:: Your assignment ::
Search each line below for "Factor", then return the lines where it appears.

☆ ☆ ☆

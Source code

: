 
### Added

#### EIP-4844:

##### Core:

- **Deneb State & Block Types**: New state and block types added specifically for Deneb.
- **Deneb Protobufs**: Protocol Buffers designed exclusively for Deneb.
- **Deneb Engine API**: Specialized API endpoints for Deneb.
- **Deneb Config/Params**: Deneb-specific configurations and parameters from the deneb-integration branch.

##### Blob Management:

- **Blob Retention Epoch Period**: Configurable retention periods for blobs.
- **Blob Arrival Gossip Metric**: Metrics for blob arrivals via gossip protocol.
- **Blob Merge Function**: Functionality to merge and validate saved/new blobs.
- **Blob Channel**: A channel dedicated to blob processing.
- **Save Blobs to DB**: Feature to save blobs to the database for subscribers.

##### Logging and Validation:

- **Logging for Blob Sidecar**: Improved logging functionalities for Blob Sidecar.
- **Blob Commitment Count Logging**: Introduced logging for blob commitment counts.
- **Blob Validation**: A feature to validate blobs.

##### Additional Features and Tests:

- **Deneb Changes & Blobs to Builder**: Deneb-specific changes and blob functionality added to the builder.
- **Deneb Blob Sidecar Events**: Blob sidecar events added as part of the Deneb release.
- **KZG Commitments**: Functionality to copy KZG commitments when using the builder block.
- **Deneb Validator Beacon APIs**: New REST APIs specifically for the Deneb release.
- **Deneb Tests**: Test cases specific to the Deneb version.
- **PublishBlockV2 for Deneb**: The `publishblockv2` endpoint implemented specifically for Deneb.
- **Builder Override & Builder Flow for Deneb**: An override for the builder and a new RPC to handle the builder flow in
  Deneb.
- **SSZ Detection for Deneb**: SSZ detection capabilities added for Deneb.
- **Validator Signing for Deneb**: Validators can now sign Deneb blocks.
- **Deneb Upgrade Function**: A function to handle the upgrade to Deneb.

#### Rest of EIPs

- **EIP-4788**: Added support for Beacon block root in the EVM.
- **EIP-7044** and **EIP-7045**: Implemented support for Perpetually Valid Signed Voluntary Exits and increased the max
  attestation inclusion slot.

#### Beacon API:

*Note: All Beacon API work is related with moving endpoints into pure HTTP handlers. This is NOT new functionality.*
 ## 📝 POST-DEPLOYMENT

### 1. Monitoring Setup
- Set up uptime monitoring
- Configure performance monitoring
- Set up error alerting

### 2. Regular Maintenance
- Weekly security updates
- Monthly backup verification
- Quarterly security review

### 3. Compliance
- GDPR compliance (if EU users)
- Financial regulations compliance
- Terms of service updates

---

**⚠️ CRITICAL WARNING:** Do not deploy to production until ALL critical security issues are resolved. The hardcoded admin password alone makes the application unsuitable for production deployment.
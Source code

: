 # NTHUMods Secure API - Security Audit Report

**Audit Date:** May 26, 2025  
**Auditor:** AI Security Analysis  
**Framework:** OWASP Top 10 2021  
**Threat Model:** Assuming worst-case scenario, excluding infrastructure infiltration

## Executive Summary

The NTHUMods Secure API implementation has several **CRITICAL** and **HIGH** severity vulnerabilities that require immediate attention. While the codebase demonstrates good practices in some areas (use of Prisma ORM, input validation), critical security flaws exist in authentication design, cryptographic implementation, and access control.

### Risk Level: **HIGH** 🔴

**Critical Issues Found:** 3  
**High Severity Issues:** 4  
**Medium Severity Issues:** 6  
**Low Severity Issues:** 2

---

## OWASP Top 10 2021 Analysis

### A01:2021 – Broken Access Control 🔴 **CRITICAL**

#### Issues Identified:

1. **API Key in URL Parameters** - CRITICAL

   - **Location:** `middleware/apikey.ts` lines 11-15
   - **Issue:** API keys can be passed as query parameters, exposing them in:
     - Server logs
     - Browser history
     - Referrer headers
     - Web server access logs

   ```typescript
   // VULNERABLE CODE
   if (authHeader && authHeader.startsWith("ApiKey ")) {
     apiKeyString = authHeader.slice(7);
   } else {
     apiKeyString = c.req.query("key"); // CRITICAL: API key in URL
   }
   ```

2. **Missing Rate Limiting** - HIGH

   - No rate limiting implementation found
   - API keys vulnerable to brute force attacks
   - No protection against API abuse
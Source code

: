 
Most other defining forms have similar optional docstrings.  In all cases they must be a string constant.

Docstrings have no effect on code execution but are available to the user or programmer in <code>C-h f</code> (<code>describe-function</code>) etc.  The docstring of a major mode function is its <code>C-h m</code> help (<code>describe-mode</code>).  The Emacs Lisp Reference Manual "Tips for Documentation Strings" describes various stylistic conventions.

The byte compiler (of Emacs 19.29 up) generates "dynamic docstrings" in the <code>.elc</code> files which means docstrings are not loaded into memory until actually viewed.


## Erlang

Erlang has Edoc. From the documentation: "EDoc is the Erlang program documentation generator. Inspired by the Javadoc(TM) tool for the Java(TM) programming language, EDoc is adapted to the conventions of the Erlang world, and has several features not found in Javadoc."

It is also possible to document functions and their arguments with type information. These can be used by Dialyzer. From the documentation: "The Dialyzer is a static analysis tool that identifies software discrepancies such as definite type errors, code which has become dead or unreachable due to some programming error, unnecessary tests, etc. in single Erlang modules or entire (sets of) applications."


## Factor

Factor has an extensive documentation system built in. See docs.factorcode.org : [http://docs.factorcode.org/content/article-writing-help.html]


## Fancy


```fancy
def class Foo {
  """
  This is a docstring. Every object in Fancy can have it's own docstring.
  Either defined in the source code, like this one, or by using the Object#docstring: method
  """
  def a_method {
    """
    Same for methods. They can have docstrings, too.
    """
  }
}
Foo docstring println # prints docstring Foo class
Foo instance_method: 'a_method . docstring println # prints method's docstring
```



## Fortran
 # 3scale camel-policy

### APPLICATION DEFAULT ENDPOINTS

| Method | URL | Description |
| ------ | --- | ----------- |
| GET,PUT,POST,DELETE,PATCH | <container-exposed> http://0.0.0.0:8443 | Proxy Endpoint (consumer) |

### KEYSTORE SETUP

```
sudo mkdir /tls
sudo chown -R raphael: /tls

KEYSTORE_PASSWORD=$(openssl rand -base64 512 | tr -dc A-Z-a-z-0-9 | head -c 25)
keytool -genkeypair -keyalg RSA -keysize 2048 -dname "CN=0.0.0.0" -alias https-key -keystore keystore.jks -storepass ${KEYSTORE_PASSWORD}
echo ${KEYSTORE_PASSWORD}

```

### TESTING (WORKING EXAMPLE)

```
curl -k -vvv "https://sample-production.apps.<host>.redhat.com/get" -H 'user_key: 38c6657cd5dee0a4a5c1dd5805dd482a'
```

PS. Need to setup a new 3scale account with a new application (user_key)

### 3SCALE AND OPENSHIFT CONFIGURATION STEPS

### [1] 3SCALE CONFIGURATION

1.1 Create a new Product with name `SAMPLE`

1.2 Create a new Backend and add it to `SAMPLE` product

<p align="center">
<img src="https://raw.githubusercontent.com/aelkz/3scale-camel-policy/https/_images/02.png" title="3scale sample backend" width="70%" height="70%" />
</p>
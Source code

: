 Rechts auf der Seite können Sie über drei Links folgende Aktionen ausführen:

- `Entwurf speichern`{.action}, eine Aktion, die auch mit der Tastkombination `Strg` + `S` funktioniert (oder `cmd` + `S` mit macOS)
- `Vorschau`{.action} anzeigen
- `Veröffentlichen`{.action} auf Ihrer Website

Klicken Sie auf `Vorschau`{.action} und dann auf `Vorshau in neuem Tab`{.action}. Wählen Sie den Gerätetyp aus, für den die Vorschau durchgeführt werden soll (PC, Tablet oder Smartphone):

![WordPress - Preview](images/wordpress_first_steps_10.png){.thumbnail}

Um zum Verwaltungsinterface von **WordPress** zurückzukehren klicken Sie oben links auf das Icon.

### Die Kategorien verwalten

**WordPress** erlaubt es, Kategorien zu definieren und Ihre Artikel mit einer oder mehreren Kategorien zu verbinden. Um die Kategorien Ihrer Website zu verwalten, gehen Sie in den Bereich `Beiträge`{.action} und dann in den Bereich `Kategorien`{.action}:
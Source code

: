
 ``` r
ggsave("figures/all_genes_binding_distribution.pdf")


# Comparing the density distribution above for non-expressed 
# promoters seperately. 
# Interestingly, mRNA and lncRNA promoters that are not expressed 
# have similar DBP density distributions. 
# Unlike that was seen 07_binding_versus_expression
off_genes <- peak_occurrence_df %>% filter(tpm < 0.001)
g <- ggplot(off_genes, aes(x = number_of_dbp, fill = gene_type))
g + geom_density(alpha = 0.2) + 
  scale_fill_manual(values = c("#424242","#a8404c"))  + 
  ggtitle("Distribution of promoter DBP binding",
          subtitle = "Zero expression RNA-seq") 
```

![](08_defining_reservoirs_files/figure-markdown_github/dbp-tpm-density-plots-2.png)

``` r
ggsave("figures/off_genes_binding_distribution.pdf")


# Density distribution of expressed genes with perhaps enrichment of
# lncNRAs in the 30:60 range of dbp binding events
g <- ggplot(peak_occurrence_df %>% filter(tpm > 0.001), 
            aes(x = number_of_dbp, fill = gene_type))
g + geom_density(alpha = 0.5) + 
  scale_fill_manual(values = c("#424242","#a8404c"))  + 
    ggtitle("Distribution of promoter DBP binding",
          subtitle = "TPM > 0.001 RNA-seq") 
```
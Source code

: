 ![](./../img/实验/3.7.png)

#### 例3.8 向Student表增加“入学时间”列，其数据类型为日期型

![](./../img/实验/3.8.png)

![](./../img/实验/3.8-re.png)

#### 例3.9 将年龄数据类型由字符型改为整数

☆ ☆ ☆

:: Response ::
## Factor
Factor has an extensive documentation system built in. See docs.factorcode.org : [http://docs.factorcode.org/content/article-writing-help.html]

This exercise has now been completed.